Thank God Americans aren't dumb enough to let their money rot in an account that gives virtually no benefit.

FDIC insurance certainly has value; sure you're not getting much (or any) returns, but, it's just the extreme end of the risk/reward spectrum.
If we were in an environment where the bank failure rate exceeded 1%, then I would say, sure, thats an OK investment, but that high of a BFR has not been seen. If we were then the investment landscape is much worse than FDIC could insure, rendering itself useless and in all likelihood would deplete itself within a few years (depending on which banks and how much capital gets hit of course).

Then again, Americans have other options to park their assets that are far better places of retaining capital AND growth at the same time, housing being one, stocks being another, bonds being the third worst. So FDIC is about as good as BFR will ever lend you, and currently that means what I noted above - a dumb fucking decision.

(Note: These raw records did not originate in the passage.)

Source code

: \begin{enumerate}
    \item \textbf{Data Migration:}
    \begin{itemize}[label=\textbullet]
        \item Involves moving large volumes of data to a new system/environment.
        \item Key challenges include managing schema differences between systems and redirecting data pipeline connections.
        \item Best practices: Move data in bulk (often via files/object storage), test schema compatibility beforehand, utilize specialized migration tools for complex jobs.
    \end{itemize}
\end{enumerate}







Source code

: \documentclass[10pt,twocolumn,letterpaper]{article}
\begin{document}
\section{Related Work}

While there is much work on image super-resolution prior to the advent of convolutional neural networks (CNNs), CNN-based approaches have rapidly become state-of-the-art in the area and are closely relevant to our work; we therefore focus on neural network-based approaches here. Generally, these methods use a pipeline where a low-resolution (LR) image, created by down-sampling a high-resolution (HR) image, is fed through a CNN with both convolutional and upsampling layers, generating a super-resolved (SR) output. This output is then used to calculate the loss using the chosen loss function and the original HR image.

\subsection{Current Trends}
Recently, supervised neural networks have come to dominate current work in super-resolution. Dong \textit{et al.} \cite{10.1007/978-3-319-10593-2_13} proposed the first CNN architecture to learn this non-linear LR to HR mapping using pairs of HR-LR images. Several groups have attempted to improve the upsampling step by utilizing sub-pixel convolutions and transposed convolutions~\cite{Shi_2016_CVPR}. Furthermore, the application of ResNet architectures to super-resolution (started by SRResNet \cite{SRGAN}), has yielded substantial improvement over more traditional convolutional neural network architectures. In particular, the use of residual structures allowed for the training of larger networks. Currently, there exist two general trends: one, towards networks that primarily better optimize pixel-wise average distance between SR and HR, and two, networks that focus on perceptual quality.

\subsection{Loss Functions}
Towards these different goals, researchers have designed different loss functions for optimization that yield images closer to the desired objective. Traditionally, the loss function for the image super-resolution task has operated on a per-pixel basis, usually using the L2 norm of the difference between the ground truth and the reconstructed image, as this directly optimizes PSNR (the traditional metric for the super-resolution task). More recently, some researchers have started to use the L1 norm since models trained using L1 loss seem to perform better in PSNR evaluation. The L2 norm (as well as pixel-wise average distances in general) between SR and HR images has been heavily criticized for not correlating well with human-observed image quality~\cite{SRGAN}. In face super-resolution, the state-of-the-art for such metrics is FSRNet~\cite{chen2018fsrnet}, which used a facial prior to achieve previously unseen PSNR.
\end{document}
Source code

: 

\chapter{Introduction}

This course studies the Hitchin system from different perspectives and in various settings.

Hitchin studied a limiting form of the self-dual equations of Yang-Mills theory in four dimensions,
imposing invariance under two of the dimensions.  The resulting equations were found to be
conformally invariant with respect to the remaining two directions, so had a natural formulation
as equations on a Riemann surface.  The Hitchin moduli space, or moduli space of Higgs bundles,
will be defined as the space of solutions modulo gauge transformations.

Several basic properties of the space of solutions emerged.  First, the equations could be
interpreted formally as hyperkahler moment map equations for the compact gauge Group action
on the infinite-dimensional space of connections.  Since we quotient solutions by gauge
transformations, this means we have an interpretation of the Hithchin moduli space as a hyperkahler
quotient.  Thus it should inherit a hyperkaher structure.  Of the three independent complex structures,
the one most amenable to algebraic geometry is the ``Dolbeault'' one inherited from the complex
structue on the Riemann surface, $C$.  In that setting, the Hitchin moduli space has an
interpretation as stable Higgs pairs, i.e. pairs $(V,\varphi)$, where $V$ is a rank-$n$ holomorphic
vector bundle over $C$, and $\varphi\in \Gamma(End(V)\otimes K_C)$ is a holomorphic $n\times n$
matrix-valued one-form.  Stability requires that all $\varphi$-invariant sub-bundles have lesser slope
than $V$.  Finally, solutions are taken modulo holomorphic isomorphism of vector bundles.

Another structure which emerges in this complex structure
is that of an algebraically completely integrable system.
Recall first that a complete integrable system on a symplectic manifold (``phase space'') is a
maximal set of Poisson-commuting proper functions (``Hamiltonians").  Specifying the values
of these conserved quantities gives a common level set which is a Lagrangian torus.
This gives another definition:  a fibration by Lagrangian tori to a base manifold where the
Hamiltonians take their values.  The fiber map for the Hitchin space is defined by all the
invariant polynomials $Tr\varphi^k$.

Hmm, I’m not sure I agree. Everyone who had their money at SVB got it back thanks to FDIC insurance. Bank failures do happen, in the real world. Just because they’re currently rare doesn’t mean a black swan can’t happen
The Personal Savings Rate on this graph includes money saved via investments. It's not just a Savings Account tracker.

They take what people make, then subtract out money spent on goods, services, and taxes, and interest payments. The money left over is what is considered.

Winter is coming.
in fundamental terms, the savings rate needs to be higher than the depreciation rate or the net value of the economy decreases (hard and fast)

negative savings rates are hard and brutal depression territory.

This chart is hard to interpret, because it's depicting the change in a ratio over time, without necessarily showing the trends of the underlying measurements.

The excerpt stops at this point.